● **WHAT YOU SHOULD DO**
In the listing below, locate the lines bearing the word "Messina". Copy every one of them.

● **MATERIAL TO PROCESS**
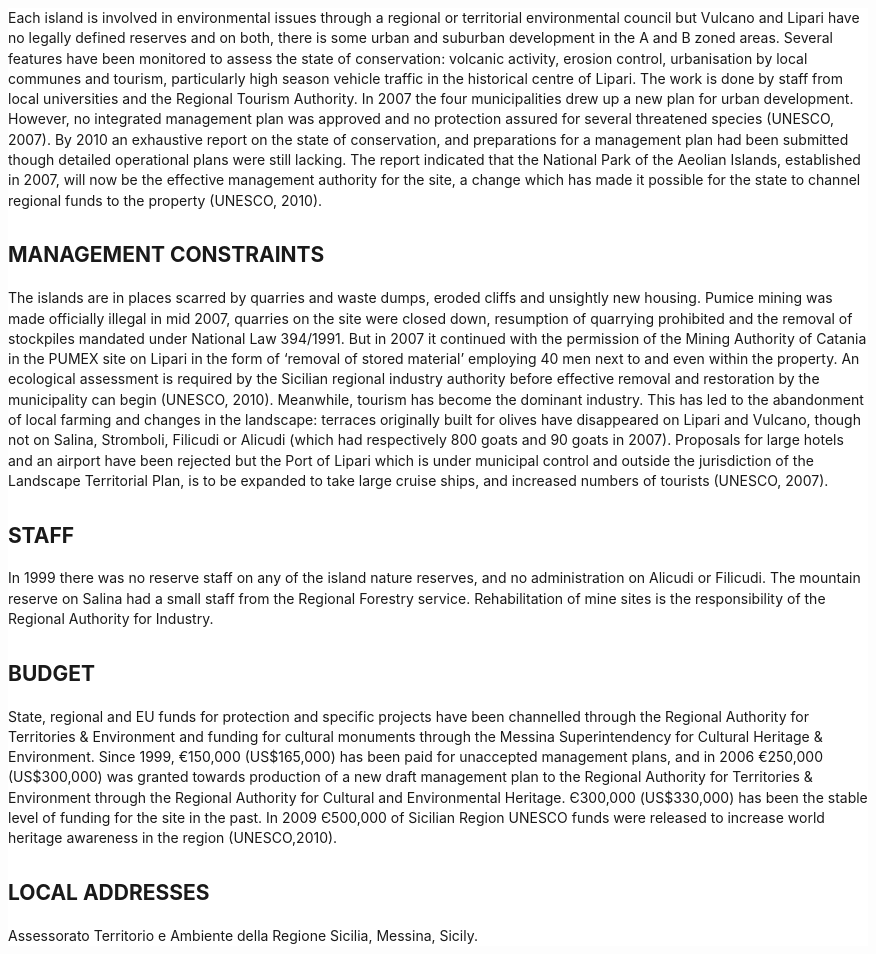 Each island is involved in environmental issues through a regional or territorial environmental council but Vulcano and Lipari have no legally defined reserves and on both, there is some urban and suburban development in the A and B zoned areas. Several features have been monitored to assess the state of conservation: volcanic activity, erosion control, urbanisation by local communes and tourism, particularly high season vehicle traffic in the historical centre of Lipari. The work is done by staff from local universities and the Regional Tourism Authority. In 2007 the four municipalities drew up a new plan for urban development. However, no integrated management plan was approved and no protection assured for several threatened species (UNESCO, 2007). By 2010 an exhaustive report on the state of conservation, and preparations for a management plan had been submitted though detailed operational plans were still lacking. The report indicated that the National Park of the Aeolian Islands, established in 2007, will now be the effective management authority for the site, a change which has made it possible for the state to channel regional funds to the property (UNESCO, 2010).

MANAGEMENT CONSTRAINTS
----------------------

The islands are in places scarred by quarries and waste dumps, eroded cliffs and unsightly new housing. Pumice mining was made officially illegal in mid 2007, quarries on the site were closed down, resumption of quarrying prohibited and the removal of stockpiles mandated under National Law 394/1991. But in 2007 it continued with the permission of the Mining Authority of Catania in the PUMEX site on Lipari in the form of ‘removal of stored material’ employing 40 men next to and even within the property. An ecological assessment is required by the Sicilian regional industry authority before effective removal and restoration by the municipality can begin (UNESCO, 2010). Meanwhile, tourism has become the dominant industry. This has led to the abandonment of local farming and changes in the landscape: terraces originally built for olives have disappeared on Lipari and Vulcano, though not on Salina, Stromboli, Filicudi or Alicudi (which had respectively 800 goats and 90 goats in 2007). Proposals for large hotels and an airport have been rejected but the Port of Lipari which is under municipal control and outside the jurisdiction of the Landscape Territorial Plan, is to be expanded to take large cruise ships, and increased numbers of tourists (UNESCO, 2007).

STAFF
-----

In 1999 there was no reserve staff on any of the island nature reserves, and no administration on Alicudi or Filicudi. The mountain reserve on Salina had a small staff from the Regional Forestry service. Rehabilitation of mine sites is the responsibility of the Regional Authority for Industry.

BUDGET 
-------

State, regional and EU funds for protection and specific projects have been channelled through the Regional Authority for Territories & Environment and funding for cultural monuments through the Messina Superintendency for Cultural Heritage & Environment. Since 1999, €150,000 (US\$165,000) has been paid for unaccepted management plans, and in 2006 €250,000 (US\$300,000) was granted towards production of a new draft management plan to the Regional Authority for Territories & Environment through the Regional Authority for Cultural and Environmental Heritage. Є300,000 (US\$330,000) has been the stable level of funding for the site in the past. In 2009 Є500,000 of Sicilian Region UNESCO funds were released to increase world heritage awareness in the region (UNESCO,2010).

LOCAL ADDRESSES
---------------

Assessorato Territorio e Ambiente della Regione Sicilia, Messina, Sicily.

● **WRITTEN ANSWER**
State, regional and EU funds for protection and specific projects have been channelled through the Regional Authority for Territories & Environment and funding for cultural monuments through the Messina Superintendency for Cultural Heritage & Environment. Since 1999, €150,000 (US\$165,000) has been paid for unaccepted management plans, and in 2006 €250,000 (US\$300,000) was granted towards production of a new draft management plan to the Regional Authority for Territories & Environment through the Regional Authority for Cultural and Environmental Heritage. Є300,000 (US\$330,000) has been the stable level of funding for the site in the past. In 2009 Є500,000 of Sicilian Region UNESCO funds were released to increase world heritage awareness in the region (UNESCO,2010).
Assessorato Territorio e Ambiente della Regione Sicilia, Messina, Sicily.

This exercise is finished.